Most retail investors who come across RML do so through the antimony narrative, and it is a legitimate one. But the Horse Heaven project in Valley County, Idaho, is more than a single-commodity story. The project covers more than 5,644 hectares and hosts three concurrent mineral systems: antimony, tungsten and a growing gold system along the three-kilometre Golden Gate trend that the company only began drilling in 2025. The project sits directly adjacent to Perpetua Resources’ Stibnite gold mine, one of the most advanced antimony projects in the Western world, which means the same geological system that hosts a multi-billion-dollar deposit extends into ground Resolution controls 100%. That adjacency is not marketing. It is the reason Snow Lake Resources made an unsolicited A$225 million offer for the project in August 2025, which management declined on the basis that it undervalued what was in the ground.

The company’s managing director Ari Zaetz and CEO of US Operations Craig Lindsay have been explicit about the differentiation. Horse Heaven has demonstrated three commercially relevant commodities in the same footprint, which is unusual for a project at this stage. Antimony grades at Antimony Ridge, where historic wartime trenches are located, have returned average grades of 40% antimony, which is exceptional. The Golden Gate gold-tungsten system has now returned wide near-surface intercepts including 189.2 metres at 1.30 grams per tonne gold. The project is not a speculative anomaly. It is a drill-confirmed, multi-commodity system in the most strategically relevant mining jurisdiction in the United States right now.

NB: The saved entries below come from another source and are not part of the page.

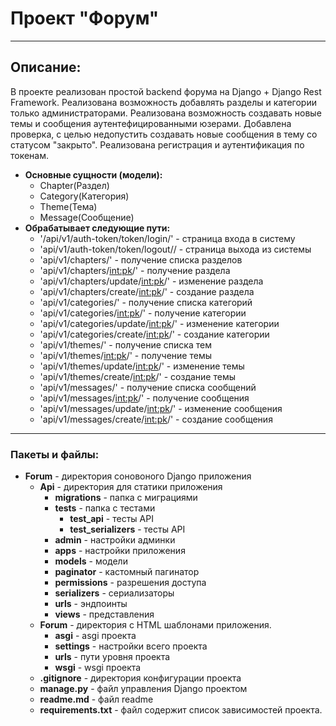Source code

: # Проект "Форум"

***

## Описание:

В проекте реализован простой backend форума на Django + Django Rest Framework. Реализована возможность добавлять разделы и категории только администраторами. Реализована возможность создавать новые темы и сообщения аутентефицированными юзерами. Добавлена проверка, с целью недопустить создавать новые сообщения в тему со статусом "закрыто". Реализована регистрация и аутентификация по токенам.


* **Основные сущности (модели):**
  * Chapter(Раздел)
  * Category(Категория)
  * Theme(Тема)
  * Message(Сообщение)
* **Обрабатывает следующие пути:**
    * '/api/v1/auth-token/token/login/' - страница входа в систему
    * 'api/v1/auth-token/token/logout// - страница выхода из системы
    * 'api/v1/chapters/' - получение списка разделов
    * 'api/v1/chapters/<int:pk>/' - получение  раздела
    * 'api/v1/chapters/update/<int:pk>/' - изменение раздела
    * 'api/v1/chapters/create/<int:pk>/' - создание раздела
    * 'api/v1/categories/' - получение списка категорий
    * 'api/v1/categories/<int:pk>/' - получение категории
    * 'api/v1/categories/update/<int:pk>/' - изменение категории
    * 'api/v1/categories/create/<int:pk>/' - создание категории
    * 'api/v1/themes/' - получение списка тем
    * 'api/v1/themes/<int:pk>/' - получение темы
    * 'api/v1/themes/update/<int:pk>/' - изменение темы
    * 'api/v1/themes/create/<int:pk>/' - создание темы
    * 'api/v1/messages/' - получение списка сообщений
    * 'api/v1/messages/<int:pk>/' - получение сообщения
    * 'api/v1/messages/update/<int:pk>/' - изменение сообщения
    * 'api/v1/messages/create/<int:pk>/' - создание сообщения
***

### Пакеты и файлы:

* **Forum** - директория соновоного Django приложения
    * **Api** - директория для статики приложения
      * **migrations** - папка с миграциями
      * **tests** - папка с тестами
        * **test_api** - тесты API
        * **test_serializers** - тесты API
      * **admin** - настройки админки
      * **apps** - настройки приложения
      * **models** - модели
      * **paginator** - кастомный пагинатор
      * **permissions** - разрешения доступа
      * **serializers** - сериализаторы
      * **urls** - эндпоинты
      * **views** - представления
    * **Forum** - директория с HTML шаблонами приложения.
      * **asgi** - asgi проекта
      * **settings** - настройки всего проекта
      * **urls** - пути уровня проекта
      * **wsgi** - wsgi проекта
    * **.gitignore** - директория конфигурации проекта
    * **manage.py** - файл управления Django проектом
    * **readme.md** - файл readme
    * **requirements.txt** - файл содержит список зависимостей проекта.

What the Johnson Creek mill acquisition means for the path from explorer to producer

The acquisition of the Johnson Creek Tungsten and Antimony Mill, completed in March 2026, is the most operationally significant step Resolution has taken since securing Horse Heaven itself. The mill sits on approximately 25 acres of private land directly adjoining the project. It includes water rights, electrical infrastructure, workshop and accommodation facilities, and two historic tungsten ore stockpiles from the former Golden Gate Mine containing an estimated 2,000 tonnes of tungsten ore. The consideration was modest: US$1.25 million in cash plus 70 million shares and 35 million attaching options to Remington Capital Corporation, the Canadian entity that held the option over the site.

The strategic value of the acquisition exceeds the headline price by a significant margin. Private land in that region of Idaho is scarce. Having a permitted, already-infrastructured processing site adjacent to an active exploration project removes one of the highest-friction elements of moving from exploration to production in the United States. It also strengthens Resolution’s position in discussions with the US Department of Defense and potential offtake partners, both of which are actively seeking US-domiciled antimony and tungsten supply. Craig Lindsay has publicly stated that Resolution can have the United States producing antimony within twelve months, a claim that rests on the combination of high-grade historic production at Antimony Ridge and the now-secured processing capability at Johnson Creek.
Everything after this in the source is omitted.